In November 2014 Reshef wrote an open letter to Prime Minister Benjamin Netanyahu urging him to engage moderate Arab countries and launch a courageous peace initiative with the Palestinians, promising to support him if he does. Within a couple of days, over one-hundred retired IDF generals and equivalents from Mossad, Internal Security (Shabak) and police, joined Reshef in signing the letter. Once published, many more retired senior security officials urged Reshef to take the lead in launching a movement to promote the ideas encapsulated in the letter.

Reshef initiated (2014) and led Commanders for Israel's Security (CIS) comprises over 300 members - the overwhelming majority of available retired IDF generals and their equivalents in the nation's other security agencies.

The movement has been addressing the national leadership, opinion shapers, and the general public in promoting the strategic objective of a two-state solution in a regional context. Most specifically, Reshef and colleagues are out to refute baseless fear-mongering as though progress toward a settlement with the Palestinians and Israeli security are incompatible.

Based on a cumulative security experience of over 6500 years, the CIS members demonstrate the exact opposite: that security arrangements associated with separation with the Palestinians actually contributes to Israel's security whereas continuing the current path undermines national security as well as the character of Israel as the democratic home of the Jewish people.

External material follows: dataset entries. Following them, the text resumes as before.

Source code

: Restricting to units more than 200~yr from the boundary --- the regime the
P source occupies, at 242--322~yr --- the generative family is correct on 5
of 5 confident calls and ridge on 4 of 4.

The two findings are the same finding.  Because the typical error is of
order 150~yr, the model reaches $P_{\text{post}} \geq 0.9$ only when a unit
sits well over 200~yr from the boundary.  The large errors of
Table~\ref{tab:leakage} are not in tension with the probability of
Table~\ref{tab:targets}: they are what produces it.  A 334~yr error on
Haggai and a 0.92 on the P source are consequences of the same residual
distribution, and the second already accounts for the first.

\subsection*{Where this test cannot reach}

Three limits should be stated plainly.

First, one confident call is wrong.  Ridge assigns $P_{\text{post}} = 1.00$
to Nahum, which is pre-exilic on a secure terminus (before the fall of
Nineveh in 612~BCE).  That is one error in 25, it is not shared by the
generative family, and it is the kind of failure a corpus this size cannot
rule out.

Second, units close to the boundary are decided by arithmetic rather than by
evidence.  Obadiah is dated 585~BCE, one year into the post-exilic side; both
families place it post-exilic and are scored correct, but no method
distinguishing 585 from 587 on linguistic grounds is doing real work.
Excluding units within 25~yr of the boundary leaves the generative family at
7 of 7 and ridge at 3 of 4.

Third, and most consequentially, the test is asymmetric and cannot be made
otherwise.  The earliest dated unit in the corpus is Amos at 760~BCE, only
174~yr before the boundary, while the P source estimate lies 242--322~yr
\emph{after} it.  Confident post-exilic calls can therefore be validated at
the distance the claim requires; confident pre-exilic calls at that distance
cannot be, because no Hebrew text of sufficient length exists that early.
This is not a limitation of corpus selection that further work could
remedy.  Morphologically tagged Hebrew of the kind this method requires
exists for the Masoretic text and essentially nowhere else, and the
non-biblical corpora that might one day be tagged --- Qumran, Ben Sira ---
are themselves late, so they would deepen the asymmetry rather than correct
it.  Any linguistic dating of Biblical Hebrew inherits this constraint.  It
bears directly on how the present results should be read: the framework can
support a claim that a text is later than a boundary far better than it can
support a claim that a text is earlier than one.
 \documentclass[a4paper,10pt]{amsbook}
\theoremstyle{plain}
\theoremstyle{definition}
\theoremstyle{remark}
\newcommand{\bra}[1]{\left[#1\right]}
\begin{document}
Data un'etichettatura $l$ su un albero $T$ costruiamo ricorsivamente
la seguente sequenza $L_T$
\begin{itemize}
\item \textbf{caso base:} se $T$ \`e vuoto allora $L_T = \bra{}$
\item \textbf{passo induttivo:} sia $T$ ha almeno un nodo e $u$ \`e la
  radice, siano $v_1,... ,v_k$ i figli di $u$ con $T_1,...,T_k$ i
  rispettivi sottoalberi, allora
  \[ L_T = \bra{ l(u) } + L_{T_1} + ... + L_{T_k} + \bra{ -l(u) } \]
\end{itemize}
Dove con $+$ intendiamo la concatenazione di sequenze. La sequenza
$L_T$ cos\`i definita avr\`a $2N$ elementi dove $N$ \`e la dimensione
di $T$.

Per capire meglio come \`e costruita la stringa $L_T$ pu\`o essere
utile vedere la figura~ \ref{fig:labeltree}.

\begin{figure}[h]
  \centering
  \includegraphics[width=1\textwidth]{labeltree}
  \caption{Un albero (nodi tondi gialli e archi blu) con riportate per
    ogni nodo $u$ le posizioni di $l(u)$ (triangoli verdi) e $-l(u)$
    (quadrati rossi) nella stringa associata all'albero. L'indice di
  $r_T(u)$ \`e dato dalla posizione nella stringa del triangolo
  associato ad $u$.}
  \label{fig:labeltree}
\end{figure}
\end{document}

In so doing, the movement has embraced and promotes a two phase strategy: first, as conditions are not ripe for an agreed two-state agreement, steps must be taken to keep that option open while enhancing Israelis’ security and Palestinians’ hope and daily lives. Encapsulated in Security First the plan was presented to the country's political and security leadership. It shall soon be presented to the general public.

Second, teams of CIS experts are preparing the most detailed and comprehensive plan for security arrangements in a two-state reality. This plan shall be unveiled sometime in the future.

==Field art commemoration==
For the 40th anniversary of the Yom Kippur War (2013), the field artist Peter Weiner from Kibbutz Maoz Haim commemorated the heroic combat record of the 14th Brigade and its commander. He drew a profile of Colonel (later Major General) Amnon Reshef against a background map of Operation Stouthearted Men. Reshef's tanker helmet features the numbers of the brigade's battalions that fought in the canal crossing battle: the 79th, 184th, 87th, 407th, 424th, 582nd and Force "Shmulik." In addition, there also appear two of the brigade's organic battalions – the 52nd and 9th – that fought in other sectors. Arrows in the field drawing depict the directions of the brigade's attack and the canal crossing by the 247th Paratrooper Brigade. The drawing was made in the wheat field of Kibbutz Ein Harod (Ihud) in the Jezreel Valley. The drawing covered a 300 meter by 250 meter area, equivalent to 75 dunam (18.5 acres). Four different strains of wheat were planted, each of a different shade.